▶ [Problem statement] From the following material, work out how many lines include the string "households"; respond with the number only.

▶ [Material to process]
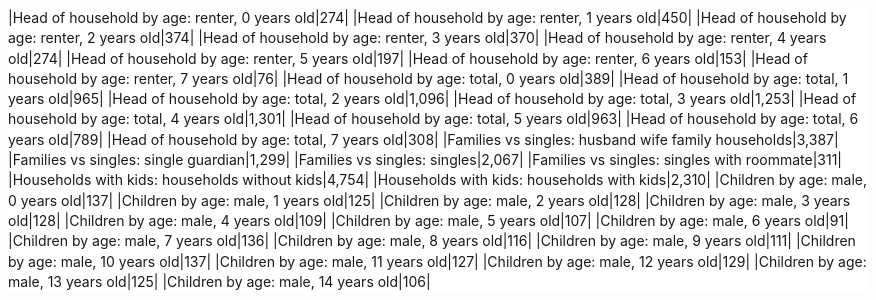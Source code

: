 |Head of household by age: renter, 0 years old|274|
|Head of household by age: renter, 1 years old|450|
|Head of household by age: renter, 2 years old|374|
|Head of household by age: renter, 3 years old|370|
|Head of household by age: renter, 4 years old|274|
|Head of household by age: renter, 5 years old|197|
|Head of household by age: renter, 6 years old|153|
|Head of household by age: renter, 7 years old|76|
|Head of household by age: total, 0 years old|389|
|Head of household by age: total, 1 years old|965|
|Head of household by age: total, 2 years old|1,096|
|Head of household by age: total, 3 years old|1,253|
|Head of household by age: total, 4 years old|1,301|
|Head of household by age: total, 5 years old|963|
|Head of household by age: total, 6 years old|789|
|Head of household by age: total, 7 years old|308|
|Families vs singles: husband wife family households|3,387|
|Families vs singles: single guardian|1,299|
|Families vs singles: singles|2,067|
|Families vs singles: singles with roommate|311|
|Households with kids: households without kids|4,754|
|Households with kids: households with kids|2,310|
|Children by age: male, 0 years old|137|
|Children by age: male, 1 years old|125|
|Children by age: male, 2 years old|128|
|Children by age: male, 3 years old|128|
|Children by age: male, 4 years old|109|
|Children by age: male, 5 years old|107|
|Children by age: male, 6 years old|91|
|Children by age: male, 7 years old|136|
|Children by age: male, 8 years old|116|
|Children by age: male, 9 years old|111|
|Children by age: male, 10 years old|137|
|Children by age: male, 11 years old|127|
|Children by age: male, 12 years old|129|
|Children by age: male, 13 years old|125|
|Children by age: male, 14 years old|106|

▶ [Answer below] 3